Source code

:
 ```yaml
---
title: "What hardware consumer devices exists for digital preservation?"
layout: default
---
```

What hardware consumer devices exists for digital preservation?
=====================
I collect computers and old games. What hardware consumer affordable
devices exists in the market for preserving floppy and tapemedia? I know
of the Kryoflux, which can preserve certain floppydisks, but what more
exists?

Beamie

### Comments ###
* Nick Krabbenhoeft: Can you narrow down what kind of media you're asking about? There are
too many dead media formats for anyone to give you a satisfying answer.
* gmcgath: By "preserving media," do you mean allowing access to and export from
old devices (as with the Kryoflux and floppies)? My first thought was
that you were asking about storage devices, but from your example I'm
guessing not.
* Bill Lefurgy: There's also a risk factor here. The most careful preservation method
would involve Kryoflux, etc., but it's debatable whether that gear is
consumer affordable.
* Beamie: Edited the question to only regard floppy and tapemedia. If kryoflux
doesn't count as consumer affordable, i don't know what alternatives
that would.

:::

EXERCISE -
From the line that contains "and export from" through the last line of the records above, copy every line exactly and leave out the rest.

EXPECTED ANSWER -
* gmcgath: By "preserving media," do you mean allowing access to and export from
old devices (as with the Kryoflux and floppies)? My first thought was
that you were asking about storage devices, but from your example I'm
guessing not.
* Bill Lefurgy: There's also a risk factor here. The most careful preservation method
would involve Kryoflux, etc., but it's debatable whether that gear is
consumer affordable.
* Beamie: Edited the question to only regard floppy and tapemedia. If kryoflux
doesn't count as consumer affordable, i don't know what alternatives
that would.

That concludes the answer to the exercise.